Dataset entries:
□ □ □ □

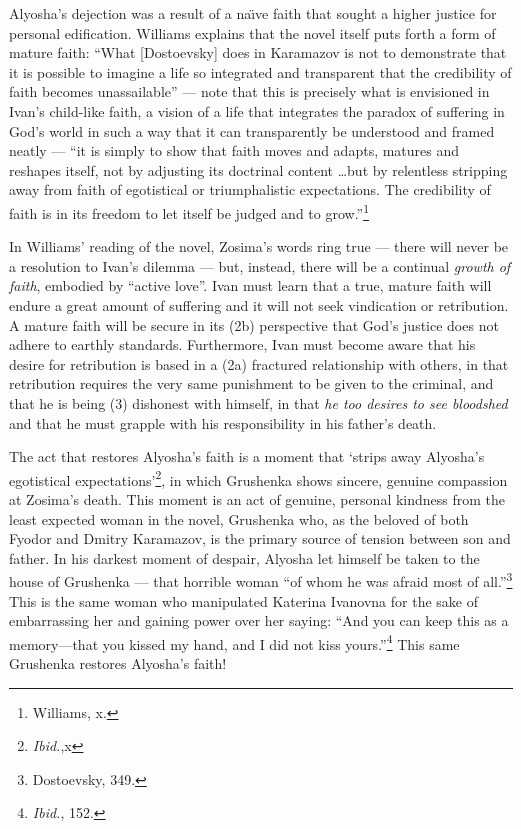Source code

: Alyosha's dejection was a result of a na\"{\i}ve faith that sought a higher justice for personal edification. Williams explains that the novel itself puts forth a form of mature faith: ``What [Dostoevsky] does in Karamazov is not to demonstrate that it is possible to imagine a life so integrated and transparent that the credibility of faith becomes unassailable'' --- note that this is precisely what is envisioned in Ivan's child-like faith, a vision of a life that integrates the paradox of suffering in God's world in such a way that it can transparently be understood and framed neatly --- ``it is simply to show that faith moves and adapts, matures and reshapes itself, not by adjusting its doctrinal content \ldots but by relentless stripping away from faith of egotistical or triumphalistic expectations. The credibility of faith is in its freedom to let itself be judged and to grow.''\footnote{Williams, x.}

In Williams' reading of the novel, Zosima's words ring true --- there will never be a resolution to Ivan's dilemma --- but, instead, there will be a continual \emph{growth of faith}, embodied by ``active love''. Ivan must learn that a true, mature faith will endure a great amount of suffering and it will not seek vindication or retribution. A mature faith will be secure in its (2b) perspective that God's justice does not adhere to earthly standards. Furthermore, Ivan must become aware that his desire for retribution is based in a (2a) fractured relationship with others, in that retribution requires the very same punishment to be given to the criminal, and that he is being (3) dishonest with himself, in that \emph{he too desires to see bloodshed} and that he must grapple with his responsibility in his father's death. 

The act that restores Alyosha's faith is a moment that `strips away Alyosha's egotistical expectations'\footnote{\emph{Ibid.},x}, in which Grushenka shows sincere, genuine compassion at Zosima's death. This moment is an act of genuine, personal kindness from the least expected woman in the novel, Grushenka who, as the beloved of both Fyodor and Dmitry Karamazov, is the primary source of tension between son and father. In his darkest moment of despair, Alyosha let himself be taken to the house of Grushenka --- that horrible woman ``of whom he was afraid most of all.''\footnote{Dostoevsky, 349.} This is the same woman who manipulated Katerina Ivanovna for the sake of embarrassing her and gaining power over her saying: ``And you can keep this as a memory---that you kissed my hand, and I did not kiss yours.''\footnote{\emph{Ibid.}, 152.} This same Grushenka restores Alyosha's faith!

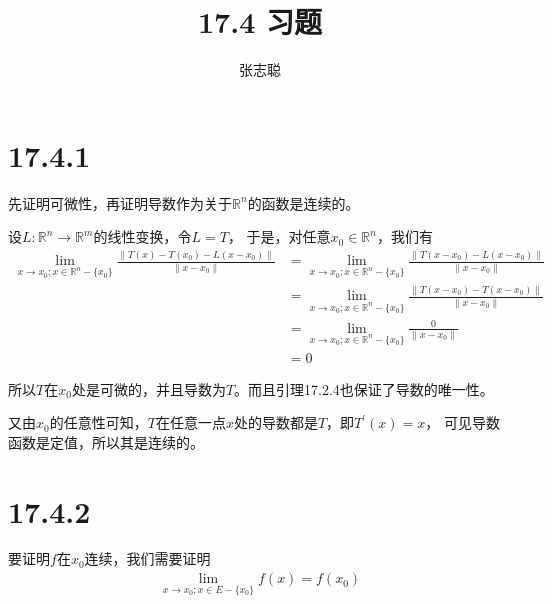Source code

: \documentclass{article}
\begin{document}
\title{17.4 习题}
\author{张志聪}
\maketitle

\section*{17.4.1}

先证明可微性，再证明导数作为关于$\mathbb{R}^n$的函数是连续的。

设$L : \mathbb{R}^n \to \mathbb{R}^m$的线性变换，令$L = T$，
于是，对任意$x_0 \in \mathbb{R}^n$，我们有
\begin{align*}
  \lim\limits_{x \to x_0; x \in \mathbb{R}^n - \{x_0\} } \frac{\|T(x) - T(x_0) - L(x - x_0) \|}{\|x - x_0\|}
   & = \lim\limits_{x \to x_0; x \in \mathbb{R}^n - \{x_0\} } \frac{\|T(x - x_0) - L(x - x_0) \|}{\|x - x_0\|} \\
   & = \lim\limits_{x \to x_0; x \in \mathbb{R}^n - \{x_0\} } \frac{\|T(x - x_0) - T(x - x_0) \|}{\|x - x_0\|} \\
   & = \lim\limits_{x \to x_0; x \in \mathbb{R}^n - \{x_0\} } \frac{0}{\|x - x_0\|}                            \\
   & = 0
\end{align*}

所以$T$在$x_0$处是可微的，并且导数为$T$。而且引理17.2.4也保证了导数的唯一性。

又由$x_0$的任意性可知，$T$在任意一点$x$处的导数都是$T$，即$T^\prime(x) = x$，
可见导数函数是定值，所以其是连续的。

\section*{17.4.2}

要证明$f$在$x_0$连续，我们需要证明
\begin{align*}
  \lim\limits_{x \to x_0; x \in E - \{x_0\} } f(x) = f(x_0)
\end{align*}
\end{document}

□ □ □ □

Exercise goal:
Only a number is expected here: the tally of lines above that contain "mathbb". Please write nothing more.

Exercise answer:
7